**TASK TO COMPLETE**
Each line of the material below that holds the word "alpha" needs to be copied.

**RAW DATA**
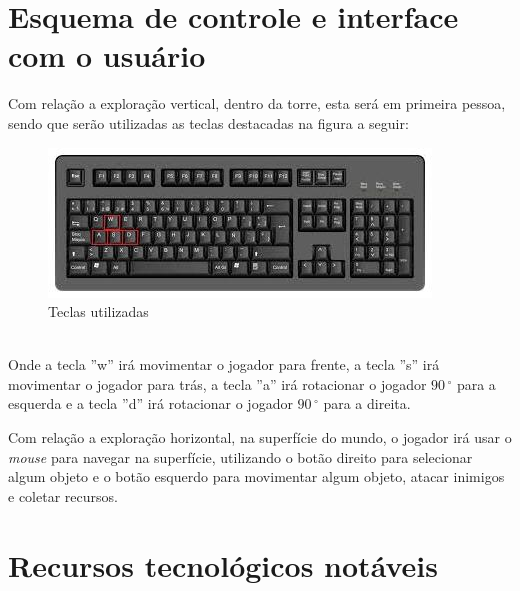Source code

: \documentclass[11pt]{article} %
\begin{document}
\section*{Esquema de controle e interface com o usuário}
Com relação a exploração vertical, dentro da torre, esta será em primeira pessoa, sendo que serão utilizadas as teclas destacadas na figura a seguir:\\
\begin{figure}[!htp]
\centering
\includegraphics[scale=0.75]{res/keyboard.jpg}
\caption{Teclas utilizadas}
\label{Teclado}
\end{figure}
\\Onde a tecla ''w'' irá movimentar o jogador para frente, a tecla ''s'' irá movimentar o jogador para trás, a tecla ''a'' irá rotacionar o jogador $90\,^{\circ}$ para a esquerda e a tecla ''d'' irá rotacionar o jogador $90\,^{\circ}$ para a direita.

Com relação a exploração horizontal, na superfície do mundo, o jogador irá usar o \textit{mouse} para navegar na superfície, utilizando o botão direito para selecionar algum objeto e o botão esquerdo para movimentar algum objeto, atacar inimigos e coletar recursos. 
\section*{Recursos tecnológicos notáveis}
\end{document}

==

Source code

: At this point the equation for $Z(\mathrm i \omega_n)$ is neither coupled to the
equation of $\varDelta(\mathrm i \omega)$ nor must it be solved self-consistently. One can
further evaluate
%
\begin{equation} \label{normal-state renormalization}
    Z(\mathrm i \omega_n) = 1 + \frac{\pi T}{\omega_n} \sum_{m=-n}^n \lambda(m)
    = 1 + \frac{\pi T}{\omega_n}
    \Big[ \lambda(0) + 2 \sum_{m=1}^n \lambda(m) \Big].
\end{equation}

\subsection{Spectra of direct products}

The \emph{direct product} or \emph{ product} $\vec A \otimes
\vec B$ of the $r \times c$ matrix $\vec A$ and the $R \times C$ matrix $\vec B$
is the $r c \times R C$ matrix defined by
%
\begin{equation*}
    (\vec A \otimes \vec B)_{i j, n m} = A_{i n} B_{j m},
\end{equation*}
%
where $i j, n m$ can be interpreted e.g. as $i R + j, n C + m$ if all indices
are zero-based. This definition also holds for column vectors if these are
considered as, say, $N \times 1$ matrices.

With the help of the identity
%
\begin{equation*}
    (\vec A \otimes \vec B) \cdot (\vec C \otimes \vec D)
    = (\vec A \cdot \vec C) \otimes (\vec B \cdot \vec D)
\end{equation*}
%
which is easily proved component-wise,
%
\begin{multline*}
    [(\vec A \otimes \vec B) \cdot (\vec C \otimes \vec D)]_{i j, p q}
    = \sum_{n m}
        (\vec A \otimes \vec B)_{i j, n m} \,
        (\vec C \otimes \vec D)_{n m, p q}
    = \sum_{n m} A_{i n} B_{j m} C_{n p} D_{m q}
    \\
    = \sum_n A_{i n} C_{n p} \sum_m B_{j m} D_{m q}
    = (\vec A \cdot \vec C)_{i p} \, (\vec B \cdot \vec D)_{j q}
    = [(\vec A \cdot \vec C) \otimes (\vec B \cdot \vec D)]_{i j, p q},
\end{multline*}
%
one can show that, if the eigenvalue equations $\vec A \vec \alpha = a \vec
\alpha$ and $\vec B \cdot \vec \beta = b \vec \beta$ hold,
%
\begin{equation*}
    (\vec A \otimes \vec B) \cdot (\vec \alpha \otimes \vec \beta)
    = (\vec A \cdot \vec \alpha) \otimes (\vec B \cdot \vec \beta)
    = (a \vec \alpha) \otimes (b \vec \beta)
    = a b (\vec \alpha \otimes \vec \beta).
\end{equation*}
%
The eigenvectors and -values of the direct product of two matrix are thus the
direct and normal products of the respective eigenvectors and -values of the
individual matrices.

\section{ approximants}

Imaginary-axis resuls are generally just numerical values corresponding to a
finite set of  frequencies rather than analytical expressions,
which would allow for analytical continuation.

--

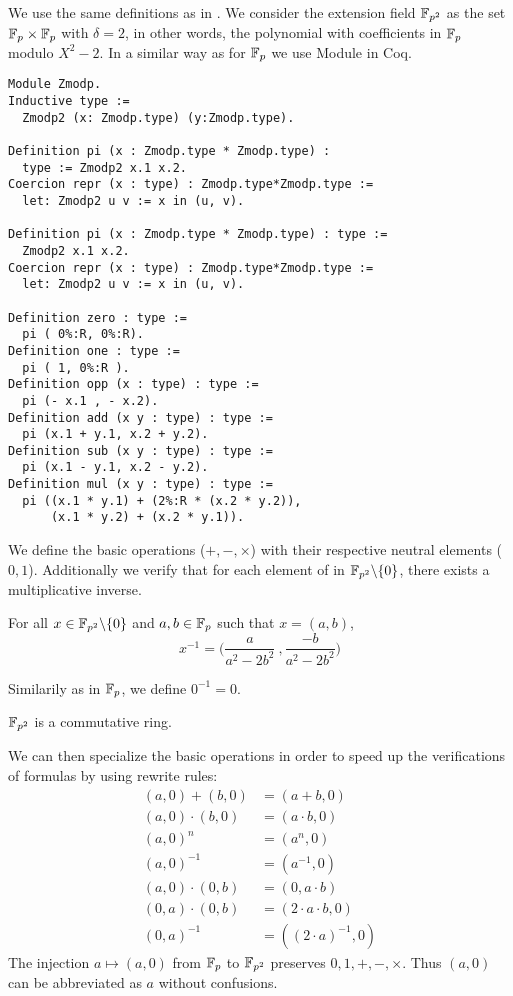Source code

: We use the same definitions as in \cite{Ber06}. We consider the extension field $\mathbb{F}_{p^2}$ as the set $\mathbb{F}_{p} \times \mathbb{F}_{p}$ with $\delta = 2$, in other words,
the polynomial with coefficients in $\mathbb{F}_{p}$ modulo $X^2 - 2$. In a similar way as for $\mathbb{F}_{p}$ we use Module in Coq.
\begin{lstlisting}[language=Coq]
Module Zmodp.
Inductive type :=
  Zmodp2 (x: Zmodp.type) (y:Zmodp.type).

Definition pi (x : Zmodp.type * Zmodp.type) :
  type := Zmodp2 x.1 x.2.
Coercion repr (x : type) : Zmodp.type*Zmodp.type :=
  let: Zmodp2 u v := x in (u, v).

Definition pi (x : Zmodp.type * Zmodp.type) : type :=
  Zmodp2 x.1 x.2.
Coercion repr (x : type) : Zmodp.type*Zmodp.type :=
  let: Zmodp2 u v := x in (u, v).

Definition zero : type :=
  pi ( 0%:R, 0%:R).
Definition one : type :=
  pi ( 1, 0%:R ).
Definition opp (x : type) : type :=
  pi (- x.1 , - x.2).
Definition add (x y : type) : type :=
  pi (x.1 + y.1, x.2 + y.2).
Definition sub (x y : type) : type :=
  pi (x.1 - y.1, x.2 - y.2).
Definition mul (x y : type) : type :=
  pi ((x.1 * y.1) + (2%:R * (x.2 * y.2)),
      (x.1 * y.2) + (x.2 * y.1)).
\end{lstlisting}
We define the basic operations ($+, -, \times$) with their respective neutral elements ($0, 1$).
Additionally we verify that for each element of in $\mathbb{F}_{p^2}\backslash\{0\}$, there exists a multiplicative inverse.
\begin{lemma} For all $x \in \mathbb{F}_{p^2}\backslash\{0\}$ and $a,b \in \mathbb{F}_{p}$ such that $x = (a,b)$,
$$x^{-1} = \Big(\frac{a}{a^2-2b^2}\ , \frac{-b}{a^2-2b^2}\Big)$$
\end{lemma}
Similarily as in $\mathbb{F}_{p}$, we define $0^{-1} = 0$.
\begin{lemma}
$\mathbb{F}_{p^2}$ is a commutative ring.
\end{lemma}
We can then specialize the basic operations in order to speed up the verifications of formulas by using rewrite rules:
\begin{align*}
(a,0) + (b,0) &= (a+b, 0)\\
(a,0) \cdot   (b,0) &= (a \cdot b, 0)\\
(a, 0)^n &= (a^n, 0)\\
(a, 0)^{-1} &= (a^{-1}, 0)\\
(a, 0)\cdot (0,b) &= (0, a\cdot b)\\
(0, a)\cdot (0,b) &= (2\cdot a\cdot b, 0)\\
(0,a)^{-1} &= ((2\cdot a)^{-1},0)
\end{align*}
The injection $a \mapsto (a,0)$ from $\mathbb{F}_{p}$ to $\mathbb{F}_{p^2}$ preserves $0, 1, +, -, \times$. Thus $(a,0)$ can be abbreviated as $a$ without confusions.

**ANSWER BELOW**
one can show that, if the eigenvalue equations $\vec A \vec \alpha = a \vec
\alpha$ and $\vec B \cdot \vec \beta = b \vec \beta$ hold,
    (\vec A \otimes \vec B) \cdot (\vec \alpha \otimes \vec \beta)
    = (\vec A \cdot \vec \alpha) \otimes (\vec B \cdot \vec \beta)
    = (a \vec \alpha) \otimes (b \vec \beta)
    = a b (\vec \alpha \otimes \vec \beta).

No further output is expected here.